Friday, November 26, 2010

A Catalyst

Gardens always mean something else, man absolutely uses one thing to say another.
~Robert Harbison, Eccentric Spaces, 1977

Do you celebrate Christmas? Well I do, and if you are like me sometimes you may need something to help transition you into the mood for all the hustle and bustle that can at times accompany this blessed celebration.

This week I got that catalyst at the greenhouse where I volunteer and I thought I’d share it with you.

Gorgeous I think. We have two greenhouses full of nothing but Poinsettias, truly a sight to see. And it was snowing outside.

In 1829 Joel Roberts Poinsett brought cuttings of this plant to the US from Mexico. The Poinsettia we enjoy today is reportedly nothing like that original plant as hybridizers have improved its ability to be brought indoors and kept in a pot. Poinsettias are of the Euphorbia family, and are native to warm climate regions like SE Europe, Mediterranean, Africa, South America and Morocco.

Depending on where you are they can be annual potted plants or perennial shrubs. I’ve seen a picture of my grandmother standing in front of a six foot (1.82 m) shrub in California, in full bloom. That is amazing to me as up here in the colder north our winter climates will kill them. Just getting a potted plant from the store to the house can do serious harm if you let them get too chilled.

• In the cold north if purchasing a potted poinsettia is on your day’s list of errands, pick it up last just before you go home. Leaving it in a cold car all day can kill it.

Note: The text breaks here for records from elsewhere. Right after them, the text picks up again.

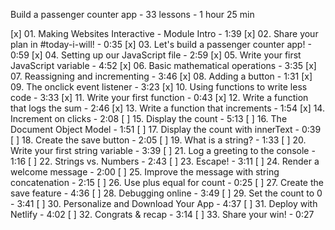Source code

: 
Build a passenger counter app - 33 lessons - 1 hour 25 min

[x] 01. Making Websites Interactive - Module Intro - 1:39
[x] 02. Share your plan in #today-i-will! - 0:35
[x] 03. Let's build a passenger counter app! - 0:59
[x] 04. Setting up our JavaScript file - 2:59
[x] 05. Write your first JavaScript variable - 4:52
[x] 06. Basic mathematical operations - 3:35
[x] 07. Reassigning and incrementing - 3:46
[x] 08. Adding a button - 1:31
[x] 09. The onclick event listener - 3:23
[x] 10. Using functions to write less code - 3:33
[x] 11. Write your first function - 0:43
[x] 12. Write a function that logs the sum - 2:46
[x] 13. Write a function that increments - 1:54
[x] 14. Increment on clicks - 2:08
[ ] 15. Display the count - 5:13
[ ] 16. The Document Object Model - 1:51
[ ] 17. Display the count with innerText - 0:39
[ ] 18. Create the save button - 2:05
[ ] 19. What is a string? - 1:33
[ ] 20. Write your first string variable - 3:39
[ ] 21. Log a greeting to the console - 1:16
[ ] 22. Strings vs. Numbers - 2:43
[ ] 23. Escape! - 3:11
[ ] 24. Render a welcome message - 2:00
[ ] 25. Improve the message with string concatenation - 2:15
[ ] 26. Use plus equal for count - 0:25
[ ] 27. Create the save feature - 4:36
[ ] 28. Debugging online - 3:49
[ ] 29. Set the count to 0 - 3:41
[ ] 30. Personalize and Download Your App - 4:37
[ ] 31. Deploy with Netlify - 4:02
[ ] 32. Congrats & recap - 3:14
[ ] 33. Share your win! - 0:27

• In your house they need warm temps, nights in the low 60’s F (15-17C) and day highs around 70 F (21C).

• Place them away from cold drafts and give them a half day of sun.

• Let the soil dry slightly between watering.

• If you get one in a decorative foil or plastic sleeve be sure to cut the bottom of the sleeve off or be sure to allow the pot to fully drain after watering it before you return it to the sleeve. A poinsettia sitting in a pool of water in the sleeve will drown.

• The white sap you see if a leaf or stem breaks off is normal for the Euphorbia family. For some it can be a skin irritant so wash it off if you get any on you. If you have pets that like to eat plants or grass, put it out of their reach if possible. My local poison control center says today’s varieties are no longer poisonous to pets but better be safe than sorry. I personally know of 2 cats that have nibbled on poinsettia leaves with no ill effects. But that’s nibbled not devoured.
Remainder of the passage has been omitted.